Line by line, repeat the data below exactly, beginning at the first line and ending at the line with "bottleneck in cognition.". Omit pictures.

*** Opening DATA SHOWN ***

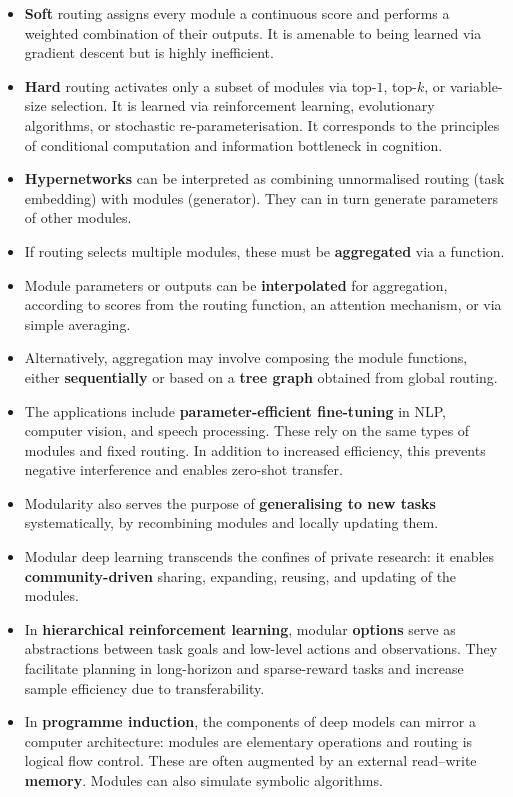 \documentclass[10pt]{article} %
\begin{document}
\begin{tcolorbox}
{\begin{itemize}
        \item \textbf{Soft} routing assigns every module a continuous score and performs a weighted combination of their outputs. It is amenable to being learned via gradient descent but is highly inefficient.
        \item \textbf{Hard} routing activates only a subset of modules via top-$1$, top-$k$, or variable-size selection. It is learned via reinforcement learning, evolutionary algorithms, or stochastic re-parameterisation. It corresponds to the principles of conditional computation and information bottleneck in cognition.
        \item \textbf{Hypernetworks} can be interpreted as combining unnormalised routing (task embedding) with modules (generator). They can in turn generate parameters of other modules.
        \item If routing selects multiple modules, these must be \textbf{aggregated} via a function. \item Module parameters or outputs can be \textbf{interpolated} for aggregation, according to scores from the routing function, an attention mechanism, or via simple averaging.
        \item Alternatively, aggregation may involve composing the module functions, either \textbf{sequentially} or based on a \textbf{tree graph} obtained from global routing.    
        \item The applications include \textbf{parameter-efficient fine-tuning} in NLP, computer vision, and speech processing. These rely on the same types of modules and fixed routing. In addition to increased efficiency, this prevents negative interference and enables zero-shot transfer.
        \item Modularity also serves the purpose of \textbf{generalising to new tasks} systematically, by recombining modules and locally updating them.
        \item Modular deep learning transcends the confines of private research: it enables \textbf{community-driven} sharing, expanding, reusing, and updating of the modules.
        \item In \textbf{hierarchical reinforcement learning}, modular \textbf{options} serve as abstractions between task goals and low-level actions and observations. They facilitate planning in long-horizon and sparse-reward tasks and increase sample efficiency due to transferability. 
        \item In \textbf{programme induction}, the components of deep models can mirror a computer architecture: modules are elementary operations and routing is logical flow control. These are often  augmented by an external read--write \textbf{memory}. Modules can also simulate symbolic algorithms.

\end{itemize}}
\end{tcolorbox}
\end{document}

*** Closing DATA SHOWN ***

### SOLVED PROBLEM
 \documentclass[10pt]{article} %
\begin{document}
\begin{tcolorbox}
{\begin{itemize}
        \item \textbf{Soft} routing assigns every module a continuous score and performs a weighted combination of their outputs. It is amenable to being learned via gradient descent but is highly inefficient.
        \item \textbf{Hard} routing activates only a subset of modules via top-$1$, top-$k$, or variable-size selection. It is learned via reinforcement learning, evolutionary algorithms, or stochastic re-parameterisation. It corresponds to the principles of conditional computation and information bottleneck in cognition.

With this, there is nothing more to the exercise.